THE PROBLEM: Print the data below exactly, but only the lines from the one containing "- Neutral: Tweets" down to the one containing "- Desktop: > 1024px", inclusive.

SOURCE MATERIAL:
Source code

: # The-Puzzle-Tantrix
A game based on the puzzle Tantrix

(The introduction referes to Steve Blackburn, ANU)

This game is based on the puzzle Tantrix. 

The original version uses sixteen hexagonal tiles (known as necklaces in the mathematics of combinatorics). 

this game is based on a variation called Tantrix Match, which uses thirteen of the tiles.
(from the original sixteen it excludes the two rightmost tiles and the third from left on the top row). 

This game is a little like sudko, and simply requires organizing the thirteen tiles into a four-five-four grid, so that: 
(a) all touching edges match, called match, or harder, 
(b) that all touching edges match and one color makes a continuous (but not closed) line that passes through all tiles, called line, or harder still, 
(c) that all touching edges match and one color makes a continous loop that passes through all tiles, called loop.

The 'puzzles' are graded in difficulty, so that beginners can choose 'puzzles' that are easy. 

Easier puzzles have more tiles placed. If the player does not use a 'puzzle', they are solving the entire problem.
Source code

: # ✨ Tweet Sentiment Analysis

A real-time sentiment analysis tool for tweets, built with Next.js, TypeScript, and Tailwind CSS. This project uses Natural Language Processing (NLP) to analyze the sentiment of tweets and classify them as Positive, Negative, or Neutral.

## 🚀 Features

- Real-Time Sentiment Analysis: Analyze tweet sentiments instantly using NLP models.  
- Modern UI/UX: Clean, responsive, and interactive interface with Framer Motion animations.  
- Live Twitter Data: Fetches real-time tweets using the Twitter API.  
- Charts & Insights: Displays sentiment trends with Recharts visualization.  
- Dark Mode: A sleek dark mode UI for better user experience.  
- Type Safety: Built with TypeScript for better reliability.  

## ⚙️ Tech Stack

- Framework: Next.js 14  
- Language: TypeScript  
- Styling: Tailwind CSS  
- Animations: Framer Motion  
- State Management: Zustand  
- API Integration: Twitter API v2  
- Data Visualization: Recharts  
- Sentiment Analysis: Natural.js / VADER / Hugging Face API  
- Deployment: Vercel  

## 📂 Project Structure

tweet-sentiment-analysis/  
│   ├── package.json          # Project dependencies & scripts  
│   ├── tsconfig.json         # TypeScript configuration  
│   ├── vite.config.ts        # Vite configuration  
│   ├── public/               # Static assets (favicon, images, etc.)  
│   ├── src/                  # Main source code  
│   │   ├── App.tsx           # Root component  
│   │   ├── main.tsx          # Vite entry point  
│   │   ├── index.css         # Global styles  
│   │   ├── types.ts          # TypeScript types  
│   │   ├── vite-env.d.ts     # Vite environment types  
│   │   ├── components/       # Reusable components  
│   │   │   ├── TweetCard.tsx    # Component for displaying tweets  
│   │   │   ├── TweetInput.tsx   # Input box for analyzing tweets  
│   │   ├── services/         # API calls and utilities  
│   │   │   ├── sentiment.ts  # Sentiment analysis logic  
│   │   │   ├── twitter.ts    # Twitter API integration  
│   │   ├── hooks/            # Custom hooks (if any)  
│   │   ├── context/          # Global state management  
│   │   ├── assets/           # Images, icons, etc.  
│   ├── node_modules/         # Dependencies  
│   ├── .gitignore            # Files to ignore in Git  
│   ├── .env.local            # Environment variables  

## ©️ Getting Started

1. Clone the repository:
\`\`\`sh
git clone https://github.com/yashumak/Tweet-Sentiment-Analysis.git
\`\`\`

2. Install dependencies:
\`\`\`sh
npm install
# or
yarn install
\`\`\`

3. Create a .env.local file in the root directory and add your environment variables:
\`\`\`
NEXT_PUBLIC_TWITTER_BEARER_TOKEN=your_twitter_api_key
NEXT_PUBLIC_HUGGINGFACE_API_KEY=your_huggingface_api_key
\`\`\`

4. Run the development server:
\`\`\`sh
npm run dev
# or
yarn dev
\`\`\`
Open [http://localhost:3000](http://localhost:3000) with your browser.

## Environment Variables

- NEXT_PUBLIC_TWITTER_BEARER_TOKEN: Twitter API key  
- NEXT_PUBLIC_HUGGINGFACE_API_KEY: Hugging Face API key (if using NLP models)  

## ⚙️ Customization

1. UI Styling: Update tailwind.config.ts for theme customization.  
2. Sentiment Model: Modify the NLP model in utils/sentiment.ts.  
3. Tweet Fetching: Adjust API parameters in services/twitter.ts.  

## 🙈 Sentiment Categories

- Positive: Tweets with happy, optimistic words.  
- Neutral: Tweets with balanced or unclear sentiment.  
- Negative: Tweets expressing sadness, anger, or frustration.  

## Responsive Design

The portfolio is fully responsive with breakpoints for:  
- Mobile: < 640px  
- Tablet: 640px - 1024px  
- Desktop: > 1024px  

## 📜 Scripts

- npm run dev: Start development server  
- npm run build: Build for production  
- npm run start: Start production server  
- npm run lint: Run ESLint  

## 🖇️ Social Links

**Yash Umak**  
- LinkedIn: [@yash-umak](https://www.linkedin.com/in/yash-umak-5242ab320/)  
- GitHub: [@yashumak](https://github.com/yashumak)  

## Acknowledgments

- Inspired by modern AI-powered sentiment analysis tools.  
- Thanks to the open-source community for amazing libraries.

ANSWER TO THIS PROBLEM:
- Neutral: Tweets with balanced or unclear sentiment.  
- Negative: Tweets expressing sadness, anger, or frustration.  

## Responsive Design

The portfolio is fully responsive with breakpoints for:  
- Mobile: < 640px  
- Tablet: 640px - 1024px  
- Desktop: > 1024px  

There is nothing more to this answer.